Beth: If an OBA can get a baby with a neuromuscular disease on a drug more quickly, so they’ll still be able to move their legs by age 2, let’s do it! Right now the pharma companies are saving many lives through their compassionate care programs, but we need more equitable ways to share the risk and OBAs can do that. There is an opportunity to collect data on how patients are doing with these medications and use the data to drive access.
On the role of patient advocates in shaping policy
Beth: I see our role as educating policymakers, who are often unaware of how this or that regulation affects patients. I’ve learned that you have to be both specific and persistent as an advocate. Know what you’re asking for and why—and don’t accept offers that make no sense. For example, at one point I was told Madi could access Kalydeco if she was in the hospital—but the whole point of the medication was to keep her out of the hospital.
Stephanie: You’re touching on something very important, which is that the metrics and cut-offs used in our current system don’t make sense for rare diseases. For example, the average gain of lung function on Trikafta is 14 percent. This may not seem like much to the average person or to regulators, but to someone like me it’s the difference between a transplant, supplemental oxygen, and normal life.
On the importance of patient-reported outcome measures (PROMs)
Stephanie: PROMs should be part of the conversation with assessors and payers because they reflect quality of life, and what’s more important than that? With CF you’re slowly drowning in your own lungs. If you can come up for air, all kinds of things improve in your life. PROMs capture that.

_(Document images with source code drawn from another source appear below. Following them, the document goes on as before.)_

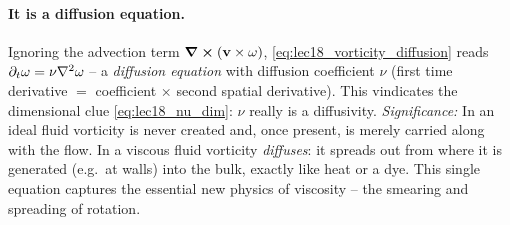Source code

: \documentclass[../main.tex]{subfiles}
\begin{document}
\paragraph{It is a diffusion equation.} Ignoring the advection term $\curl(\vel\times\bvec\omega)$, \eqref{eq:lec18_vorticity_diffusion} reads $\partial_t\bvec\omega=\nu\lapl\bvec\omega$ -- a \emph{diffusion equation} with diffusion coefficient $\nu$ (first time derivative $=$ coefficient $\times$ second spatial derivative). This vindicates the dimensional clue \eqref{eq:lec18_nu_dim}: $\nu$ really is a diffusivity.
\textit{Significance:} In an ideal fluid vorticity is never created and, once present, is merely carried along with the flow. In a viscous fluid vorticity \emph{diffuses}: it spreads out from where it is generated (e.g.\ at walls) into the bulk, exactly like heat or a dye. This single equation captures the essential new physics of viscosity -- the smearing and spreading of rotation.


\end{document}
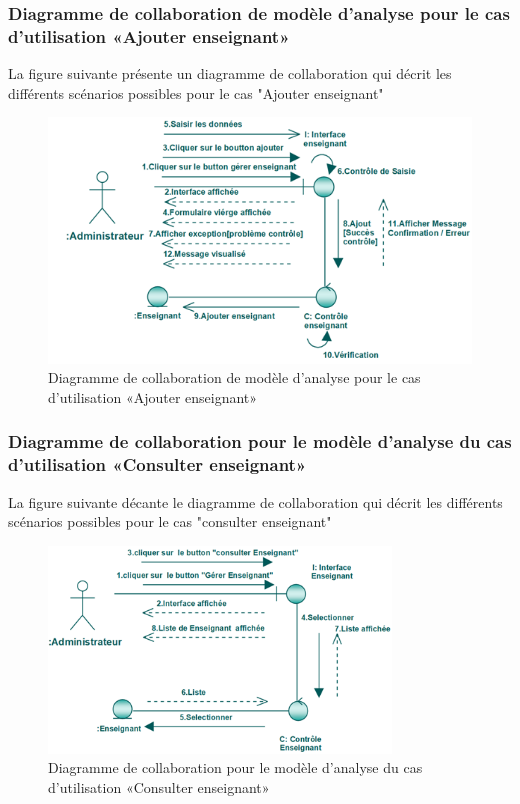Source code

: \documentclass[12 pt ]{report}
\begin{document}
\subsubsection{Diagramme  de  collaboration  de  modèle  d'analyse  pour  le  cas  d'utilisation «Ajouter enseignant»  }
La figure suivante présente un diagramme de collaboration qui décrit les différents
scénarios possibles pour le cas "Ajouter enseignant"
\begin{figure}[h]
\begin{center}
\includegraphics[width= 14 cm , height =5.5 cm]{collaajoutens.png}
 \caption{Diagramme  de  collaboration  de  modèle  d'analyse  pour  le  cas  d'utilisation «Ajouter enseignant»}
\end{center}
\end{figure}
\subsubsection{Diagramme de collaboration pour le modèle d’analyse du cas d'utilisation                                       «Consulter enseignant»}
La figure suivante décante le diagramme de collaboration qui décrit les différents
scénarios possibles pour le cas "consulter enseignant"
\begin{figure}[h]
 \begin{center}
\includegraphics[width= 14 cm ,height=5.5cm]{collaconsens.PNG}
\caption{Diagramme de collaboration pour le modèle d’analyse du cas d'utilisation                                       «Consulter enseignant»}

\end{center}
\end{figure}
\end{document}
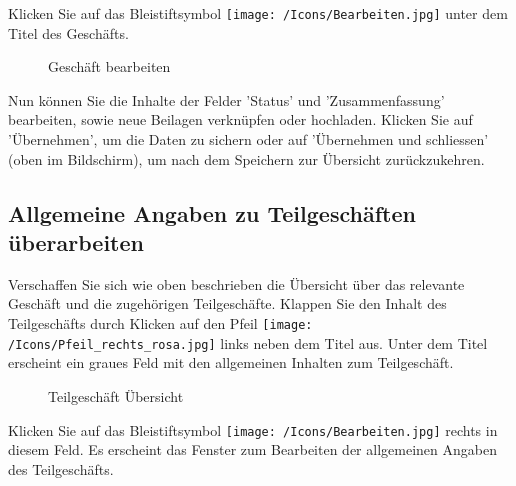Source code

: Klicken Sie auf das Bleistiftsymbol \texttt{[image: /Icons/Bearbeiten.jpg]}  unter dem Titel des Geschäfts.

\begin{figure}[H]
\caption{Geschäft bearbeiten}
\end{figure}

Nun können Sie die Inhalte der Felder 'Status'  und 'Zusammenfassung'  bearbeiten, sowie neue Beilagen  verknüpfen oder hochladen. Klicken Sie auf 'Übernehmen',  um die Daten zu sichern oder auf 'Übernehmen und schliessen' (oben im Bildschirm), um nach dem Speichern zur Übersicht zurückzukehren.

\subsection{Allgemeine Angaben zu Teilgeschäften überarbeiten}

Verschaffen Sie sich wie oben beschrieben die Übersicht über das relevante Geschäft und die zugehörigen Teilgeschäfte. Klappen Sie den Inhalt des Teilgeschäfts durch Klicken auf den Pfeil \texttt{[image: /Icons/Pfeil\_rechts\_rosa.jpg]} links neben dem Titel aus. Unter dem Titel erscheint ein graues Feld  mit den allgemeinen Inhalten zum Teilgeschäft.

\begin{figure}[H]
\caption{Teilgeschäft Übersicht}
\end{figure}

Klicken Sie auf das Bleistiftsymbol \texttt{[image: /Icons/Bearbeiten.jpg]}  rechts in diesem Feld. Es erscheint das Fenster zum Bearbeiten der allgemeinen Angaben des Teilgeschäfts.

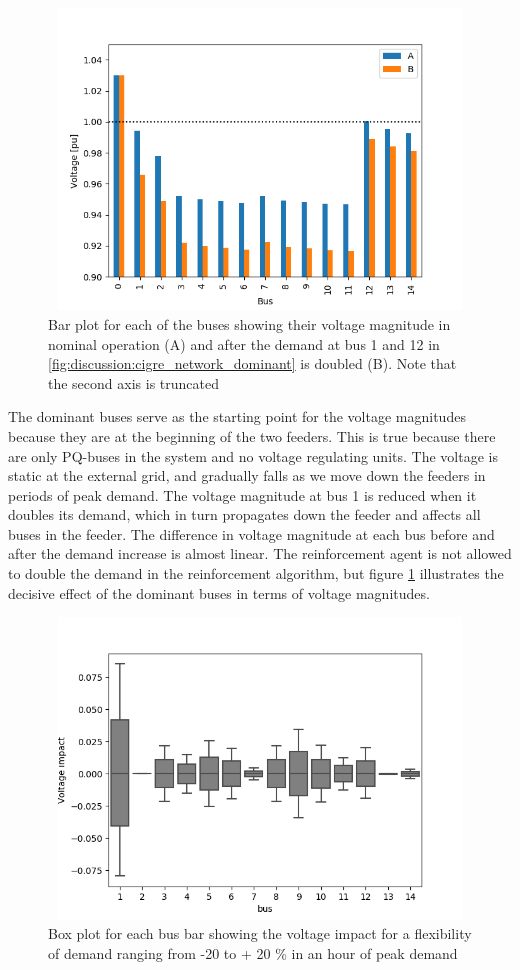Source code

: \documentclass[class=book, crop=false]{standalone}
\begin{document}
\begin{figure}[h]
    \center
\includegraphics[height=8cm, width=12cm]{figures/double_large_load.png}
    \caption[size = 9]{Bar plot for each of the buses showing their voltage magnitude in nominal operation (A) and after the demand at bus 1 and 12 in \ref{fig:discussion:cigre_network_dominant} is doubled (B). Note that the second axis is truncated}
    \label{fig:discussion:double_large_load}
\end{figure}
The dominant buses serve as the starting point for the voltage magnitudes because they are at the beginning of the two feeders. This is true because there are only PQ-buses in the system and no voltage regulating units. The voltage is static at the external grid, and gradually falls as we move down the feeders in periods of peak demand. The voltage magnitude at bus 1 is reduced when it doubles its demand, which in turn propagates down the feeder and affects all buses in the feeder. The difference in voltage magnitude at each bus before and after the demand increase is almost linear. The reinforcement agent is not allowed to double the demand in the reinforcement algorithm, but figure \ref{fig:discussion:double_large_load} illustrates the decisive effect of the dominant buses in terms of voltage magnitudes.

\begin{figure}[h]
    \center
\includegraphics[height=8cm, width=12cm]{figures/voltage_impact.png}
    \caption[size = 9]{Box plot for each bus bar showing the voltage impact for a flexibility of demand ranging from -20 to + 20 \% in an hour of peak demand}
    \label{fig:discussion:voltage_impact}
\end{figure}
\end{document}
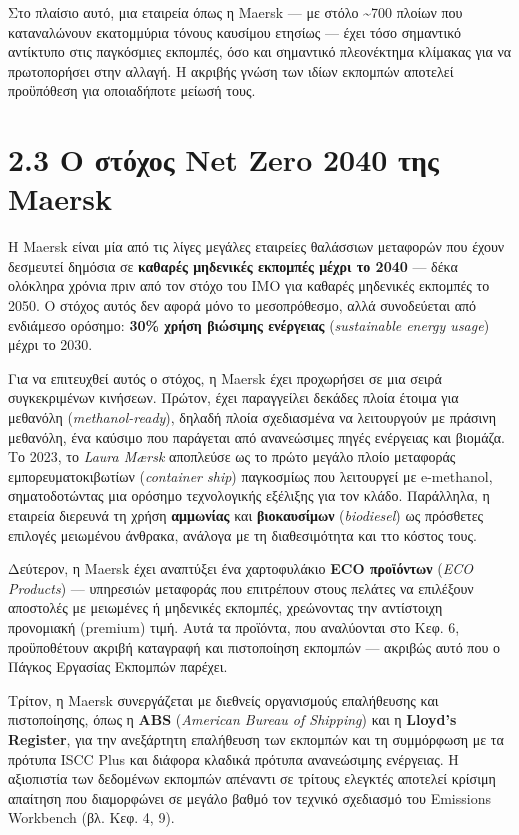 \documentclass[11pt,a4paper,greek,twoside]{template-xe}
\begin{document}
Στο πλαίσιο αυτό, μια εταιρεία όπως η Maersk --- με στόλο
\textasciitilde700 πλοίων που καταναλώνουν εκατομμύρια τόνους καυσίμου
ετησίως --- έχει τόσο σημαντικό αντίκτυπο στις παγκόσμιες εκπομπές, όσο
και σημαντικό πλεονέκτημα κλίμακας για να πρωτοπορήσει στην αλλαγή. Η
ακριβής γνώση των ιδίων εκπομπών αποτελεί προϋπόθεση για οποιαδήποτε
μείωσή τους.

\section{2.3 Ο στόχος Net Zero 2040 της
Maersk}\label{ux3bf-ux3c3ux3c4ux3ccux3c7ux3bfux3c2-net-zero-2040-ux3c4ux3b7ux3c2-maersk}

Η Maersk είναι μία από τις λίγες μεγάλες εταιρείες θαλάσσιων μεταφορών
που έχουν δεσμευτεί δημόσια σε \textbf{καθαρές μηδενικές εκπομπές μέχρι
το 2040} --- δέκα ολόκληρα χρόνια πριν από τον στόχο του IMO για καθαρές
μηδενικές εκπομπές το 2050. Ο στόχος αυτός δεν αφορά μόνο το
μεσοπρόθεσμο, αλλά συνοδεύεται από ενδιάμεσο ορόσημο: \textbf{30\% χρήση
βιώσιμης ενέργειας} (\emph{sustainable energy usage}) μέχρι το 2030.

Για να επιτευχθεί αυτός ο στόχος, η Maersk έχει προχωρήσει σε μια σειρά
συγκεκριμένων κινήσεων. Πρώτον, έχει παραγγείλει δεκάδες πλοία έτοιμα
για μεθανόλη (\emph{methanol-ready}), δηλαδή πλοία σχεδιασμένα να
λειτουργούν με πράσινη μεθανόλη, ένα καύσιμο που παράγεται από
ανανεώσιμες πηγές ενέργειας και βιομάζα. Το 2023, το \emph{Laura Mærsk}
αποπλεύσε ως το πρώτο μεγάλο πλοίο μεταφοράς εμπορευματοκιβωτίων
(\emph{container ship}) παγκοσμίως που λειτουργεί με e-methanol,
σηματοδοτώντας μια ορόσημο τεχνολογικής εξέλιξης για τον κλάδο.
Παράλληλα, η εταιρεία διερευνά τη χρήση \textbf{αμμωνίας} και
\textbf{βιοκαυσίμων} (\emph{biodiesel}) ως πρόσθετες επιλογές μειωμένου
άνθρακα, ανάλογα με τη διαθεσιμότητα και ττο κόστος τους.

Δεύτερον, η Maersk έχει αναπτύξει ένα χαρτοφυλάκιο \textbf{ECO
προϊόντων} (\emph{ECO Products}) --- υπηρεσιών μεταφοράς που επιτρέπουν
στους πελάτες να επιλέξουν αποστολές με μειωμένες ή μηδενικές εκπομπές,
χρεώνοντας την αντίστοιχη προνομιακή (premium) τιμή. Αυτά τα προϊόντα,
που αναλύονται στο Κεφ. 6, προϋποθέτουν ακριβή καταγραφή και πιστοποίηση
εκπομπών --- ακριβώς αυτό που ο Πάγκος Εργασίας Εκπομπών παρέχει.

Τρίτον, η Maersk συνεργάζεται με διεθνείς οργανισμούς επαλήθευσης και
πιστοποίησης, όπως η \textbf{ABS} (\emph{American Bureau of Shipping})
και η \textbf{Lloyd's Register}, για την ανεξάρτητη επαλήθευση των
εκπομπών και τη συμμόρφωση με τα πρότυπα ISCC Plus και διάφορα κλαδικά
πρότυπα ανανεώσιμης ενέργειας. Η αξιοπιστία των δεδομένων εκπομπών
απέναντι σε τρίτους ελεγκτές αποτελεί κρίσιμη απαίτηση που διαμορφώνει
σε μεγάλο βαθμό τον τεχνικό σχεδιασμό του Emissions Workbench (βλ. Κεφ.
4, 9).
\end{document}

On the drive to keep fighting for CF patients
Beth: We won the two-year battle with the provincial government and got funding for everyone with Madi’s gene type, but it didn’t feel right to stop there. Plus my in-box is flooded with questions from other parents: when, what, how… the least I can do is help make things fairer for this vulnerable community.
Stephanie: I feel like I’ve won the life lottery. I have a new shot at life, which is the biggest gift of all. I don’t want to waste this opportunity, so I plan to stay loud!